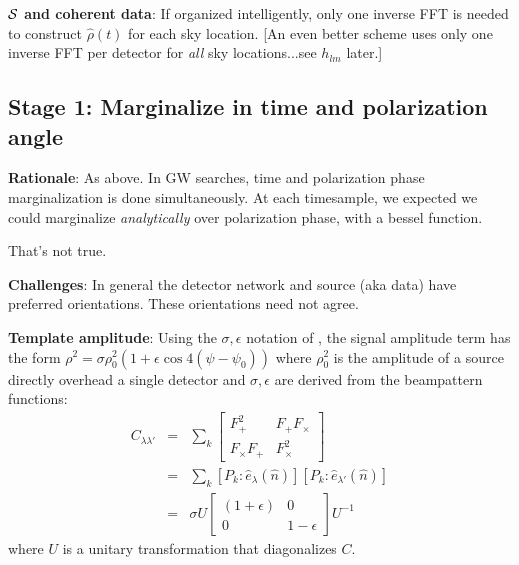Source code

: \documentclass[twocolumn,prd,nofootinbib]{revtex4}
\begin{document}
{\begin{shaded}
\noindent \textbf{${\cal S}$ and coherent data}:  If organized intelligently, only one inverse FFT is needed to
construct $\hat{\rho}(t)$ for each sky location.  [An even better scheme uses only one inverse FFT per detector for
  \emph{all} sky locations...see $h_{lm}$ later.]

\end{shaded}


\subsection{Stage 1: Marginalize in time and polarization angle}

\noindent \textbf{Rationale}: As above.
%
In GW searches, time and polarization phase marginalization is done simultaneously.  At each timesample, we expected we could
 marginalize \emph{analytically} over polarization phase, with a bessel function.

That's not true.

\noindent \textbf{Challenges}: In general the detector network and source (aka data) have preferred orientations.  These
orientations need not agree.  
\begin{shaded}
\noindent \textbf{Template amplitude}: Using the $\sigma,\epsilon$ notation of \citet{CutlerFlanagan:1994}, the signal amplitude term has the form $\rho^2 = \sigma
\rho_0^2(1+\epsilon \cos 4(\psi-\psi_0))$ where $\rho_0^2$ is the amplitude of a source directly overhead a single
detector and $\sigma,\epsilon$ are derived from the beampattern functions:
\begin{eqnarray}
C_{\lambda \lambda'}&=& \sum_k \begin{bmatrix}
F_+^2 & F_+F_\times \\
F_\times F_+ & F_\times^2
\end{bmatrix}\\
&=& \sum_k [P_k : \hat{e}_\lambda(\hat{n})] [P_k : \hat{e}_{\lambda'}(\hat{n})]  \nonumber \\
& =& \sigma U\begin{bmatrix} (1+\epsilon) & 0 \\ 0 & 1-\epsilon \end{bmatrix} U^{-1} 
\end{eqnarray}
where $U$ is a unitary transformation that diagonalizes $C$.


\end{shaded}}
\end{document}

▸ **Work instruction**
Look over the listing. Pull out every line with the string "begin" in it.

▸ **Output for this exercise**
\begin{document}
{\begin{shaded}
\begin{shaded}
\begin{eqnarray}
C_{\lambda \lambda'}&=& \sum_k \begin{bmatrix}
& =& \sigma U\begin{bmatrix} (1+\epsilon) & 0 \\ 0 & 1-\epsilon \end{bmatrix} U^{-1} 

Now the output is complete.